Locate all lines in the data below that hold "caption" and show them.
(DATA UNDER STUDY begins)
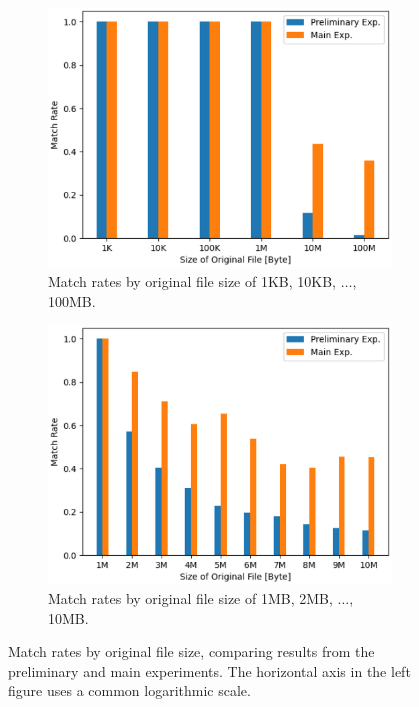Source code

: \begin{figure}[h]
  \centering
  \begin{subfigure}[b]{0.48\columnwidth}
    \centering
    \includegraphics[width=\columnwidth]{doc/img/eval/seqential_vs_parallel_match_p4_exp.eps}
    \caption{Match rates by original file size of 1KB, 10KB, $\ldots$, 100MB.}
    \label{fig:seq-vs-par-exp}
  \end{subfigure}
  \hspace{0.02\columnwidth}
  \begin{subfigure}[b]{0.48\columnwidth}
    \centering
    \includegraphics[width=\columnwidth]{doc/img/eval/seqential_vs_parallel_match_p4_inc.eps}
    \caption{Match rates by original file size of 1MB, 2MB, $\ldots$, 10MB.}
    \label{fig:seq-vs-par-inc}
  \end{subfigure}
  \caption{Match rates by original file size, comparing results from the preliminary and main experiments.
    The horizontal axis in the left figure uses a common logarithmic scale.}
\end{figure}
(DATA UNDER STUDY ends)
• _REPLY TO THE EXERCISE_:
    \caption{Match rates by original file size of 1KB, 10KB, $\ldots$, 100MB.}
    \caption{Match rates by original file size of 1MB, 2MB, $\ldots$, 10MB.}
  \caption{Match rates by original file size, comparing results from the preliminary and main experiments.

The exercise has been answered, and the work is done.